> MATERIALS PROVIDED
=====

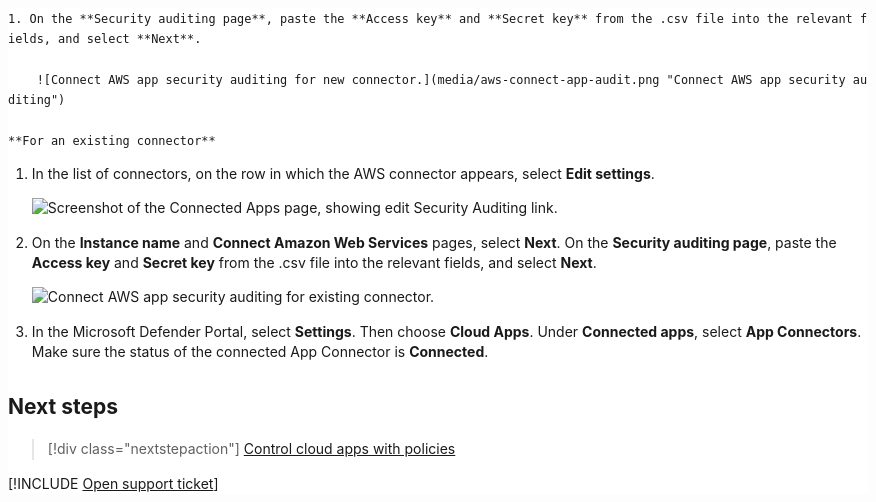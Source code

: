     1. On the **Security auditing page**, paste the **Access key** and **Secret key** from the .csv file into the relevant fields, and select **Next**.

        ![Connect AWS app security auditing for new connector.](media/aws-connect-app-audit.png "Connect AWS app security auditing")

    **For an existing connector**

   1. In the list of connectors, on the row in which the AWS connector appears, select **Edit settings**.
   
       ![Screenshot of the Connected Apps page, showing edit Security Auditing link.](media/aws-connect-app-edit-audit.png)
      
   1. On the **Instance name** and **Connect Amazon Web Services** pages, select **Next**. On the **Security auditing page**, paste the **Access key** and **Secret key** from the .csv file into the relevant fields, and select **Next**.
   
       ![Connect AWS app security auditing for existing connector.](media/aws-connect-app-audit.png "Connect AWS app security auditing")
      
1. In the Microsoft Defender Portal, select **Settings**. Then choose **Cloud Apps**. Under **Connected apps**, select **App Connectors**. Make sure the status of the connected App Connector is **Connected**.

## Next steps

> [!div class="nextstepaction"]
> [Control cloud apps with policies](control-cloud-apps-with-policies.md)

[!INCLUDE [Open support ticket](includes/support.md)]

=====

> GOAL OF THE EXERCISE
Scan the records for the string "relevant". Copy each line in which it appears.

> RESPONSE TO THIS TASK
:     1. On the **Security auditing page**, paste the **Access key** and **Secret key** from the .csv file into the relevant fields, and select **Next**.
   1. On the **Instance name** and **Connect Amazon Web Services** pages, select **Next**. On the **Security auditing page**, paste the **Access key** and **Secret key** from the .csv file into the relevant fields, and select **Next**.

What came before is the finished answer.